The most common minerals found in coal include the following:

Clay is overall the most abundant and widely spread mineral in coal. In the Gondwana coals, it often comprises up to 80% of the minerals present. It occurs as abundant small grains (from 1 to 2 μm up to 20 μm), is widely and finely distributed in the coally matrix, and is occasionally found as narrow lenses within the organic matrix or as thicker layers containing organic fragments. Some clay forms found filling cell cavities are considered to have formed by flocculation in situ and in many cases these fluoresce under ultraviolet light. Kaolinite is the most common of the clay minerals, although illite is also known to occur in many coalfields. When seen under the petrographic microscope, clays appear orange–brown to brown and black with an uneven granular structure.

Quartz is common in some seams, ranging in size from 5 to 50 μm. Often difficult to identify in oil immersion under the petrographic microscope, quartz grains have the appearance of glass. For these reasons, they are best viewed using other techniques (CCSEM and QEMSCAN). The form and shape of the grains range from rounded to angular, subject to their provenance and sedimentary history. Some grains bear rods of rutile within them.

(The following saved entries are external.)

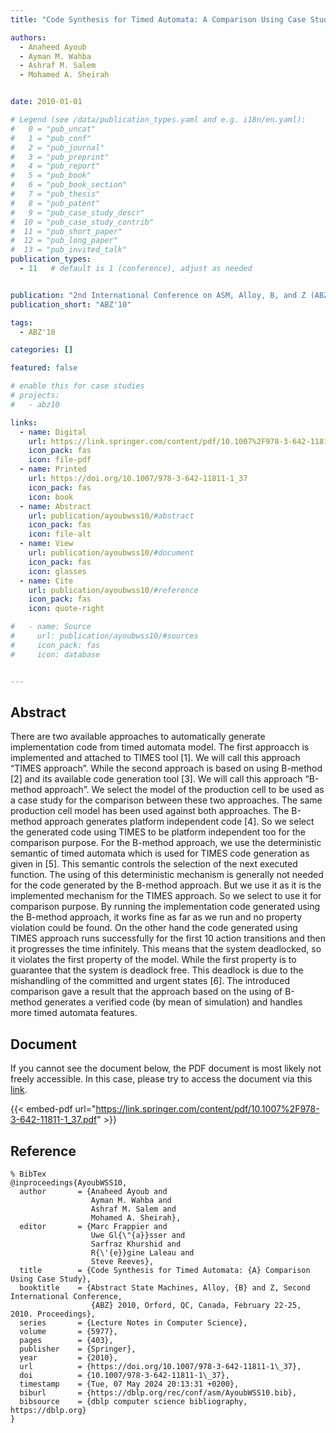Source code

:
 ```yaml
---
title: "Code Synthesis for Timed Automata: A Comparison Using Case Study"

authors:
  - Anaheed Ayoub
  - Ayman M. Wahba
  - Ashraf M. Salem
  - Mohamed A. Sheirah


date: 2010-01-01

# Legend (see /data/publication_types.yaml and e.g. i18n/en.yaml): 
#   0 = "pub_uncat"
#   1 = "pub_conf"
#   2 = "pub_journal"
#   3 = "pub_preprint"
#   4 = "pub_report"
#   5 = "pub_book"
#   6 = "pub_book_section"
#   7 = "pub_thesis"
#   8 = "pub_patent"
#   9 = "pub_case_study_descr"
#  10 = "pub_case_study_contrib"
#  11 = "pub_short_paper"
#  12 = "pub_long_paper"
#  13 = "pub_invited_talk"
publication_types:
  - 11   # default is 1 (conference), adjust as needed


publication: "2nd International Conference on ASM, Alloy, B, and Z (ABZ'10)"
publication_short: "ABZ'10"

tags:
  - ABZ'10

categories: []

featured: false

# enable this for case studies
# projects:
#   - abz10

links:
  - name: Digital
    url: https://link.springer.com/content/pdf/10.1007%2F978-3-642-11811-1_37.pdf
    icon_pack: fas
    icon: file-pdf
  - name: Printed
    url: https://doi.org/10.1007/978-3-642-11811-1_37
    icon_pack: fas
    icon: book
  - name: Abstract
    url: publication/ayoubwss10/#abstract
    icon_pack: fas
    icon: file-alt
  - name: View
    url: publication/ayoubwss10/#document
    icon_pack: fas
    icon: glasses
  - name: Cite
    url: publication/ayoubwss10/#reference
    icon_pack: fas
    icon: quote-right

#   - name: Source
#     url: publication/ayoubwss10/#sources
#     icon_pack: fas
#     icon: database


---
```


## Abstract

There are two available approaches to automatically generate implementation code from timed automata model. The first approacch is implemented and attached to TIMES tool [1]. We will call this approach “TIMES approach”. While the second approach is based on using B-method [2] and its available code generation tool [3]. We will call this approach “B-method approach”. We select the model of the production cell to be used as a case study for the comparison between these two approaches. The same production cell model has been used against both approaches. The B-method approach generates platform independent code [4]. So we select the generated code using TIMES to be platform independent too for the comparison purpose. For the B-method approach, we use the deterministic semantic of timed automata which is used for TIMES code generation as given in [5]. This semantic controls the selection of the next executed function. The using of this deterministic mechanism is generally not needed for the code generated by the B-method approach. But we use it as it is the implemented mechanism for the TIMES approach. So we select to use it for comparison purpose. By running the implementation code generated using the B-method approach, it works fine as far as we run and no property violation could be found. On the other hand the code generated using TIMES approach runs successfully for the first 10 action transitions and then it progresses the time infinitely. This means that the system deadlocked, so it violates the first property of the model. While the first property is to guarantee that the system is deadlock free. This deadlock is due to the mishandling of the committed and urgent states [6]. The introduced comparison gave a result that the approach based on the using of B-method generates a verified code (by mean of simulation) and handles more timed automata features.

## Document

If you cannot see the document below, the PDF document is most likely not freely accessible. In this case, please try to access the document via this <a href="https://link.springer.com/content/pdf/10.1007%2F978-3-642-11811-1_37.pdf">link</a>.

{{< embed-pdf url="https://link.springer.com/content/pdf/10.1007%2F978-3-642-11811-1_37.pdf" >}}

## Reference

```
% BibTex
@inproceedings{AyoubWSS10,
  author       = {Anaheed Ayoub and
                  Ayman M. Wahba and
                  Ashraf M. Salem and
                  Mohamed A. Sheirah},
  editor       = {Marc Frappier and
                  Uwe Gl{\"{a}}sser and
                  Sarfraz Khurshid and
                  R{\'{e}}gine Laleau and
                  Steve Reeves},
  title        = {Code Synthesis for Timed Automata: {A} Comparison Using Case Study},
  booktitle    = {Abstract State Machines, Alloy, {B} and Z, Second International Conference,
                  {ABZ} 2010, Orford, QC, Canada, February 22-25, 2010. Proceedings},
  series       = {Lecture Notes in Computer Science},
  volume       = {5977},
  pages        = {403},
  publisher    = {Springer},
  year         = {2010},
  url          = {https://doi.org/10.1007/978-3-642-11811-1\_37},
  doi          = {10.1007/978-3-642-11811-1\_37},
  timestamp    = {Tue, 07 May 2024 20:13:31 +0200},
  biburl       = {https://dblp.org/rec/conf/asm/AyoubWSS10.bib},
  bibsource    = {dblp computer science bibliography, https://dblp.org}
}


```

<!-- # add information for case study papers (if available)
## Sources

- **Used formal method:**
  [ASM](/method/asm)
- **Resources and tools:**
  Asmeta

For more information, please contact the <a href ="mailto:silvia.bonfanti@unibg.it;arcaini@nii.ac.jp;angelo.gargantini@unibg.it;scandurra@unibg.it;elvinia.riccobene@unimi.it">authors</a>-->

Pyrite and marcasite, the most common iron sulphide minerals, are found to varying extents in all coals. Gondwana coals are generally low in iron sulphide minerals with minor exceptions, whereas these minerals are more common in Laurasian coals. Seen under the petrographic microscope they are bright yellow (up to 50 times brighter than the surrounding coal) and hard, generally exhibiting high relief. Pyritic minerals range from minute grains (1–2 μm) to large nodules (1 cm or more), as clusters of grains (framboids), and as lenses spread along strata within a seam. They are also frequently found as epigenetic minerals in cleats and fissures and as infillings in the cell cavities of massive woody fibrous bands of fusinite or semifusinites – see Fig. 3.6.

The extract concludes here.